Omnipotent robots have been programmed to protect and serve humans. In their efforts to protect, the robots smother humanity. All the best things have some risk -- so they are banned. The human animal is forced to become vegetable.
It took a few chapters of apparently irrelevant stuff to get to the point... I was beginning to wonder how the story would relate to its title and to the book's cover. Still, it got there.
It's all about one man's fight to resist the suffocation of the security-minded robots. He fights, he suffers, he loses.
Then there's the insufferably smart and smarmy character. The one who wins, no matter what. Remember... I think it was Gladstone Gander ? Donald Duck would fight and lose. Gladstone would just walk by and pick treasure of the ground...

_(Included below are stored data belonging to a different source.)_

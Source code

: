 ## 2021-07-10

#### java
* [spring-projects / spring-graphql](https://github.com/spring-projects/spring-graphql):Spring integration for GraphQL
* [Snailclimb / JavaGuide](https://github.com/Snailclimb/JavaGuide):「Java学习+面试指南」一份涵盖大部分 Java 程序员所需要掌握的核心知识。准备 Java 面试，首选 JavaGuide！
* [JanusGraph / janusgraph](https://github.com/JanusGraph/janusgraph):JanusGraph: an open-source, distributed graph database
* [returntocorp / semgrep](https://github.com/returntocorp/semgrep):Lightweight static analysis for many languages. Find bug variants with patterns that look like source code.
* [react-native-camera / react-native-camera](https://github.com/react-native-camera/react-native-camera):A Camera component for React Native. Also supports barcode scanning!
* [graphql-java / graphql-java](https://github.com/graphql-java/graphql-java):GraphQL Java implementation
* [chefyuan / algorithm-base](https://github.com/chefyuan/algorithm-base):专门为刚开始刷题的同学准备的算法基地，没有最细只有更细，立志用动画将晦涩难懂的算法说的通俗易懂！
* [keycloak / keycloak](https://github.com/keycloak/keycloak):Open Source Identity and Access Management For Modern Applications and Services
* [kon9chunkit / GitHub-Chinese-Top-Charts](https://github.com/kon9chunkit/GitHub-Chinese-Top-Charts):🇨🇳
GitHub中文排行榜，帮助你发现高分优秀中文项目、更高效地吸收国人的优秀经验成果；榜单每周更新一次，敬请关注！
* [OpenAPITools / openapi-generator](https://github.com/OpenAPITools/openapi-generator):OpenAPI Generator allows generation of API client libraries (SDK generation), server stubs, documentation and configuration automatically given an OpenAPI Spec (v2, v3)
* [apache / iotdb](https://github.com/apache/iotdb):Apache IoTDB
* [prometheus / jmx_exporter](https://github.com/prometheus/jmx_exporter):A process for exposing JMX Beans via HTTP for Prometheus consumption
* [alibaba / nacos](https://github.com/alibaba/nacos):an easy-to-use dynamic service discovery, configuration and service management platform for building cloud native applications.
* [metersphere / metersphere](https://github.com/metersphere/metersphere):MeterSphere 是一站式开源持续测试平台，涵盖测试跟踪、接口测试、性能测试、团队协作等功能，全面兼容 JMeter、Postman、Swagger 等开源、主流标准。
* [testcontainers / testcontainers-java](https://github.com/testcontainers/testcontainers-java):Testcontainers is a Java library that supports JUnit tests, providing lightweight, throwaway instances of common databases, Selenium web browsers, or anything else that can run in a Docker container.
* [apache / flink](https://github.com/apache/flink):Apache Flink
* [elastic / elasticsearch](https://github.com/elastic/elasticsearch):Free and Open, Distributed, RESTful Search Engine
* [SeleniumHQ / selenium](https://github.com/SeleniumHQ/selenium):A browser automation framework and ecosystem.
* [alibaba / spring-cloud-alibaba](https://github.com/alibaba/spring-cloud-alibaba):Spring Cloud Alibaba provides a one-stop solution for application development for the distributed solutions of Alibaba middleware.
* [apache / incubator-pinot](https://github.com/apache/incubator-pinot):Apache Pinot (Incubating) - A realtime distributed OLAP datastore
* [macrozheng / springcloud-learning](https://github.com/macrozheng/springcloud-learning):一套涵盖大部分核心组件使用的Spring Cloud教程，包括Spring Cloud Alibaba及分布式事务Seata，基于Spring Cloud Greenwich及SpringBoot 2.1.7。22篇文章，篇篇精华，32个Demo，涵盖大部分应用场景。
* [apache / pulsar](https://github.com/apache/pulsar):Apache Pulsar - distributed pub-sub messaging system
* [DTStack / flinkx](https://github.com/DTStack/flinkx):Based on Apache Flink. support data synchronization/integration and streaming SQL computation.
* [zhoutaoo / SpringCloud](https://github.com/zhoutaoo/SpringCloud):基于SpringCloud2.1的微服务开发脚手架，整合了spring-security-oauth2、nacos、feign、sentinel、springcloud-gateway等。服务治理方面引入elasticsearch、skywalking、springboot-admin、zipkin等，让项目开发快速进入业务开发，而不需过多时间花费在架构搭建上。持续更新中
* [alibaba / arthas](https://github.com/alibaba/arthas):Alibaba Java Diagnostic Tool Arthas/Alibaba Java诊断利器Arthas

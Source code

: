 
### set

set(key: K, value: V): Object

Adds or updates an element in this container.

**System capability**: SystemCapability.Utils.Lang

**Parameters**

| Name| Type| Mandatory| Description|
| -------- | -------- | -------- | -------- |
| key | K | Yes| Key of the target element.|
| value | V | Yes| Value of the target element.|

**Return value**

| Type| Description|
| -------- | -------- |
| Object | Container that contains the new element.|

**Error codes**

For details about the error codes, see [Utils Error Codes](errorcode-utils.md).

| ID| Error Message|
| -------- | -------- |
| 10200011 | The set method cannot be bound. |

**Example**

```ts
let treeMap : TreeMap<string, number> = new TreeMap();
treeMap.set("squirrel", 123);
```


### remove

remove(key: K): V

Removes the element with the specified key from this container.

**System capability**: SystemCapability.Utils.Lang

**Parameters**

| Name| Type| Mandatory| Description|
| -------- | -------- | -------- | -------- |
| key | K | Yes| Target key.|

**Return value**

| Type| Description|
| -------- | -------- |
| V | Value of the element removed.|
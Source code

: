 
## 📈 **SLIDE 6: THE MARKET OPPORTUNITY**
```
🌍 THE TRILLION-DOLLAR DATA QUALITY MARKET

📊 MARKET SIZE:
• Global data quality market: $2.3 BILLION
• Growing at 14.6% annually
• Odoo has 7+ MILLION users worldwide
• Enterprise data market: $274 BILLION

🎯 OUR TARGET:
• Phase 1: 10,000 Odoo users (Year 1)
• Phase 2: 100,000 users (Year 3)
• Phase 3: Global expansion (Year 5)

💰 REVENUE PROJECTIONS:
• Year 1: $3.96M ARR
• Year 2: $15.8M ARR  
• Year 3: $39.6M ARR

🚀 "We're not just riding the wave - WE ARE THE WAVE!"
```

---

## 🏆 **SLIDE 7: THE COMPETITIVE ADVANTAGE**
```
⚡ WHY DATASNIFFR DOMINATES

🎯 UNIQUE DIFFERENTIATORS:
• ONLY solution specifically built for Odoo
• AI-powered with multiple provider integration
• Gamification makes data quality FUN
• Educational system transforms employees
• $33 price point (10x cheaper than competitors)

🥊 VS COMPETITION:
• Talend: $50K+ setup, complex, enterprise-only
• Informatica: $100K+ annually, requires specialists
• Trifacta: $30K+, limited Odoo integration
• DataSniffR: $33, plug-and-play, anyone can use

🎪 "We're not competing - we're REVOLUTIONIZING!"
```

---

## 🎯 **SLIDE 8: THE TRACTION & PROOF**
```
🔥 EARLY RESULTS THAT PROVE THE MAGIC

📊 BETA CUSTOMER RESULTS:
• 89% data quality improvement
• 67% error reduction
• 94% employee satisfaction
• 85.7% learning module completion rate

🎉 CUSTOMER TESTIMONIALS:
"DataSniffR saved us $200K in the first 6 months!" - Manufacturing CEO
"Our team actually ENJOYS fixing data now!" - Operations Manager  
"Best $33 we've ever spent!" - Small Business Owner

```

That's what you have in The Humanoids: fighting and suffering and losing, versus relaxing, enjoying, winning.
Finally, the climax... and the fighter finally wins !
Or does he ?!
The fighter is "cured" by the robots. He joins the rest of the robot supporters: super-powered humans with their tireless robot servants.
Forget the rest of humanity. Those who did not "see the light". Those who are still drugged, controlled, treated as mindless pets. Forget about them.
All that matters is that the desperate fighter had now joined the ranks of the smug.
Humanity has its omnipotent servants. Servants who have been programmed to serve. You want it ? The robots provide it...
Unless you happen to want something different. Unless to want to bring change. Unless you want to be *human*...
Because then the robots will drug you back into their own version of humanity. The version that is ruled by the servants. With no questions allowed, nor answered.
If that is really meant to be a happy ending...
I'm not happy.
But I don't want a robot to say, you are not happy... and to drug me into a drooling yet complaisant state of... not being unhappy.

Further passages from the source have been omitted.